#### Brief
From the first line of the listing below, retype each line up to and including the one with "Select the region"; pictures stay out.
|---|
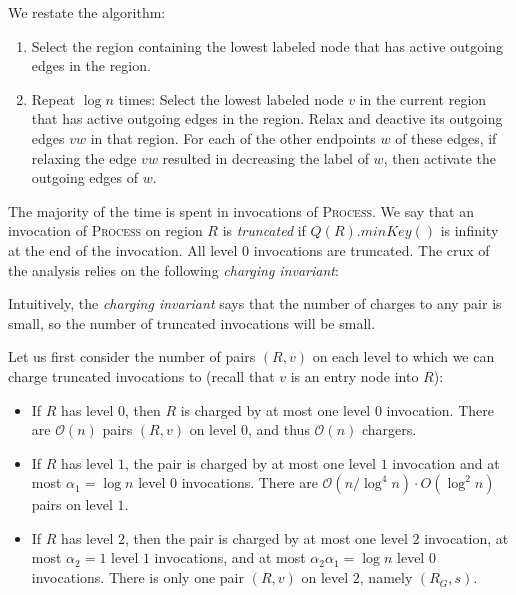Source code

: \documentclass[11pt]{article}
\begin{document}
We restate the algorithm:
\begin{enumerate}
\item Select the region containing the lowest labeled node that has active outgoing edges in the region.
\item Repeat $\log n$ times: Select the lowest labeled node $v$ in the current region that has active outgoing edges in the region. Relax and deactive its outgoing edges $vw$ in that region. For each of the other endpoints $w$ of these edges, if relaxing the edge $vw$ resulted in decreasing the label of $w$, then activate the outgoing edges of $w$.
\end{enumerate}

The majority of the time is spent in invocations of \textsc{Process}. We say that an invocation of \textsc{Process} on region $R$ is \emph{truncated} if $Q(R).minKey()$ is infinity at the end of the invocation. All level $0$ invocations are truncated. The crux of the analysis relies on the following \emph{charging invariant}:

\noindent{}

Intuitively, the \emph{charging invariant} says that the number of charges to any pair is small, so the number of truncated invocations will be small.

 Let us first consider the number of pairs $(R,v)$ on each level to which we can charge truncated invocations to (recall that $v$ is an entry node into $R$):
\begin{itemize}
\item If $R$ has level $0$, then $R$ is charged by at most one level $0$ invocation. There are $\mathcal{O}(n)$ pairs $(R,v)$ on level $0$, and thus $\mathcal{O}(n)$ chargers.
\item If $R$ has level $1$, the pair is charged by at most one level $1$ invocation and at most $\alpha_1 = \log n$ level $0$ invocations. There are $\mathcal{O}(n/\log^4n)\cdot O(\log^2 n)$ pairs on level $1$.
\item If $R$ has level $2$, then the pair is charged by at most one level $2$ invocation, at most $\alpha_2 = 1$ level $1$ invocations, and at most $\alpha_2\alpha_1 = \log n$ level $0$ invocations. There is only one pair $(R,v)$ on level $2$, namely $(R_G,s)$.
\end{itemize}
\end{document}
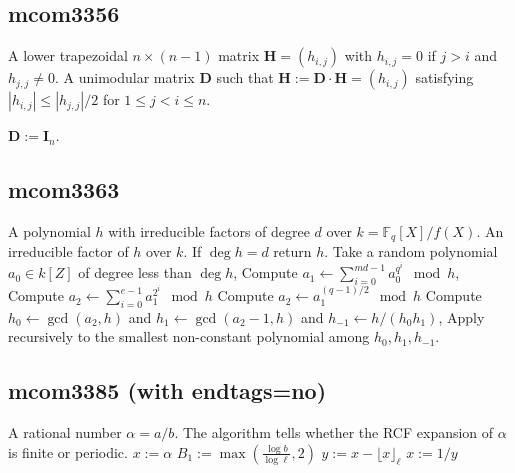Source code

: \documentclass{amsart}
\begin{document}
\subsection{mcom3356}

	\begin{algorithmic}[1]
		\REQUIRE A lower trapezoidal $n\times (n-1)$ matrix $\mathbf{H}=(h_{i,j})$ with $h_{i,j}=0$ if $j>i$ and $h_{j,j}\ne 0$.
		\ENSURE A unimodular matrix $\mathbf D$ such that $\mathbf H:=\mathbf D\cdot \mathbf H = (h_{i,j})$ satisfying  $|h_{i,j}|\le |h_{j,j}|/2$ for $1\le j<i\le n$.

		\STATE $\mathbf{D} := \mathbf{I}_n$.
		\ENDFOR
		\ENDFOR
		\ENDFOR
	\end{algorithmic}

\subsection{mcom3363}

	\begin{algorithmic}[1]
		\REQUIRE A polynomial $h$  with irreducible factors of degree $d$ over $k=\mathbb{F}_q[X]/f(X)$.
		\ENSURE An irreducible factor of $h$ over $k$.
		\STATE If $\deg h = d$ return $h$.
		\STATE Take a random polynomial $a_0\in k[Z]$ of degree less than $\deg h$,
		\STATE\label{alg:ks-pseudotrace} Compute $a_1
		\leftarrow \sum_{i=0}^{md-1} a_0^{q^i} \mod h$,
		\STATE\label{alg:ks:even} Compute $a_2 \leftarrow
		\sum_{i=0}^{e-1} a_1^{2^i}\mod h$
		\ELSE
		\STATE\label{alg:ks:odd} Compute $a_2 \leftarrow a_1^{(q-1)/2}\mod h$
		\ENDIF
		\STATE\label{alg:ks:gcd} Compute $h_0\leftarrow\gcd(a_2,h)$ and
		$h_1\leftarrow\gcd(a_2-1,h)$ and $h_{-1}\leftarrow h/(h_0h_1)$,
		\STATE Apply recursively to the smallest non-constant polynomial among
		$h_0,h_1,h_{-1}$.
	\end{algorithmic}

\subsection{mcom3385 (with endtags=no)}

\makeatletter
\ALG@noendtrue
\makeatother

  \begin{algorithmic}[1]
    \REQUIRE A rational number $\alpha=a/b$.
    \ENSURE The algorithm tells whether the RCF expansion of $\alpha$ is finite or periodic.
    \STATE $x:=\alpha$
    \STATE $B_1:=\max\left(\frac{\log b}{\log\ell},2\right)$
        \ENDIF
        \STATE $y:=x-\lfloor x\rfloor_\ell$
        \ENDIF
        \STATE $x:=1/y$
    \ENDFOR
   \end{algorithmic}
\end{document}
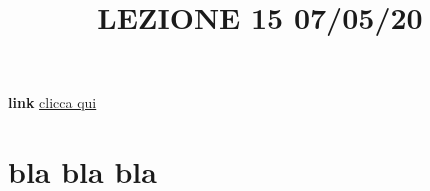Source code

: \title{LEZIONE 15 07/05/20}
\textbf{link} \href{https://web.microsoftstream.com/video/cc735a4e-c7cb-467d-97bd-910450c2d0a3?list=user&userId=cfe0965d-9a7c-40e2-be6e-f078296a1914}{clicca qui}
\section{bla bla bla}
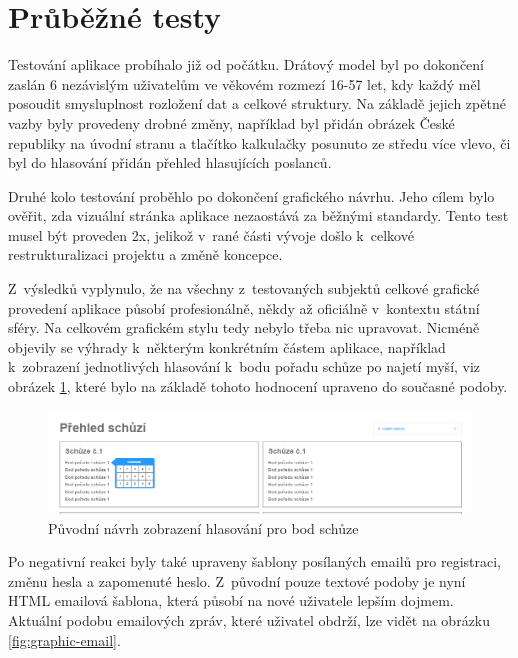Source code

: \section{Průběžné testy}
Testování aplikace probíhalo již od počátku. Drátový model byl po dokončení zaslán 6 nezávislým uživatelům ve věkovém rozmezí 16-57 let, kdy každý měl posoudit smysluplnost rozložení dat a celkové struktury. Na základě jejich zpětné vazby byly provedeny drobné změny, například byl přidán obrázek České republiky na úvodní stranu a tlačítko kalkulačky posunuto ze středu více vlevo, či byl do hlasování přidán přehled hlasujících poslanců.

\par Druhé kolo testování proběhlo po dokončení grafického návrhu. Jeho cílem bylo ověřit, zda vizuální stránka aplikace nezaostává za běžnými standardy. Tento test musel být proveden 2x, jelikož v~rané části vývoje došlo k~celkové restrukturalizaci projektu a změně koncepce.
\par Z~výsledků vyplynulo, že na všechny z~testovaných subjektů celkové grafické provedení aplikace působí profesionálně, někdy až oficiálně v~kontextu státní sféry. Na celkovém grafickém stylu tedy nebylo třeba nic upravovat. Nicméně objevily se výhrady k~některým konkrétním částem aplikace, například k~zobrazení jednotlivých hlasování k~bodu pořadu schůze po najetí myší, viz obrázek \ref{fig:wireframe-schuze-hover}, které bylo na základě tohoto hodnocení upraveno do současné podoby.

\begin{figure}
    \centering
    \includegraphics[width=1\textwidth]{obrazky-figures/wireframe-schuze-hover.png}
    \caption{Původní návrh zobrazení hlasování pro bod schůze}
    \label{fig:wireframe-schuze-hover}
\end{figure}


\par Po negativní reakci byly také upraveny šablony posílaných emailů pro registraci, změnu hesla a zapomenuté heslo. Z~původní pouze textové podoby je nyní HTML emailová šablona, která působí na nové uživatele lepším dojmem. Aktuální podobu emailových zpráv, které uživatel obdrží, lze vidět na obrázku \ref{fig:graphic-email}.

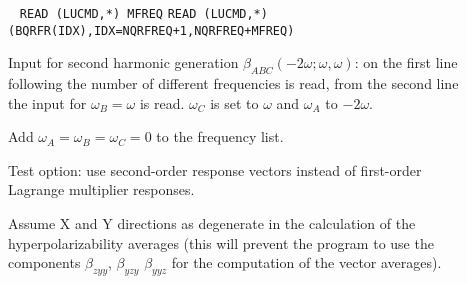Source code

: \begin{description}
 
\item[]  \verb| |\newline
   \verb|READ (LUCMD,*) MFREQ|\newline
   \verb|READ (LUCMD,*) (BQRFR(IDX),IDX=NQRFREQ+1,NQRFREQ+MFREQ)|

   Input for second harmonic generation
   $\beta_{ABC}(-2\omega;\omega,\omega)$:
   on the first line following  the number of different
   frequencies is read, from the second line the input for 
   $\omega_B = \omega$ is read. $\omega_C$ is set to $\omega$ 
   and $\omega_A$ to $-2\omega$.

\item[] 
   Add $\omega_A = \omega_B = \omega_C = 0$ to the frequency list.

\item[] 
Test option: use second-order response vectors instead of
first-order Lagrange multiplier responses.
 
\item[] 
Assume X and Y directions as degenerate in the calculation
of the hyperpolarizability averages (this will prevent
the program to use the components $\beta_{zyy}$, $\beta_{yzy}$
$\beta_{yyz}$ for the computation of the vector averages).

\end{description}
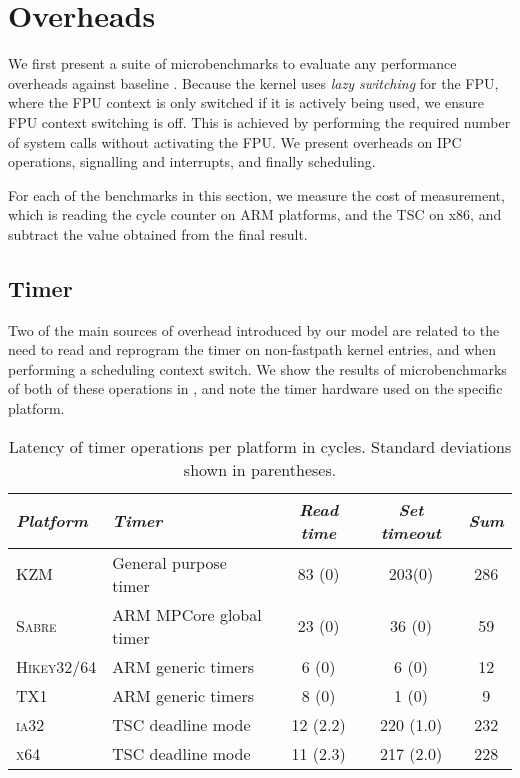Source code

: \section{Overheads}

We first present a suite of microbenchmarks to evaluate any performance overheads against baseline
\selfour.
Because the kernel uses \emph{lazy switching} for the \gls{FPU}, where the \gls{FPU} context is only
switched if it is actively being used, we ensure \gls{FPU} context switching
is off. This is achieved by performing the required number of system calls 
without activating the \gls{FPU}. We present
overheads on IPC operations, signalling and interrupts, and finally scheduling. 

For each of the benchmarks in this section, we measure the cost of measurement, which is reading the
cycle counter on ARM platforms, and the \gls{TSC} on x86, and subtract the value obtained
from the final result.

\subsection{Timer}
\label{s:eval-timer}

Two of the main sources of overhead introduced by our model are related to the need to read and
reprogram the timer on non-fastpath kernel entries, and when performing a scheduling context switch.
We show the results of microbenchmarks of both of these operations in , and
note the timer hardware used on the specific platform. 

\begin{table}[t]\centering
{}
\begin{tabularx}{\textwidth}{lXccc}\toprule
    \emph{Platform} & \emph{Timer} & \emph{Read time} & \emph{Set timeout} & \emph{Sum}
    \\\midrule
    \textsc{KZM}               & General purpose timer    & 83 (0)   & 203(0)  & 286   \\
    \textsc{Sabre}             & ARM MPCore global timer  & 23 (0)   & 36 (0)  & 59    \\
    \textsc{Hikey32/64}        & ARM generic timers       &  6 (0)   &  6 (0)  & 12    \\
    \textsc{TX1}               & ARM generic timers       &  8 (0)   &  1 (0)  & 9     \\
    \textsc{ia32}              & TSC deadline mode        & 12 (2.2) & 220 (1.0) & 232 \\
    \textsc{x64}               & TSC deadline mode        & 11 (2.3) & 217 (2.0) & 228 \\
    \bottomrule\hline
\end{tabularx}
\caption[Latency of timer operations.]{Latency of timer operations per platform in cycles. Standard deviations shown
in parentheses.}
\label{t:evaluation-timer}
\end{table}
|---|
#### Result
Source code

: \documentclass[11pt]{article}
\begin{document}
We restate the algorithm:
\begin{enumerate}
\item Select the region containing the lowest labeled node that has active outgoing edges in the region.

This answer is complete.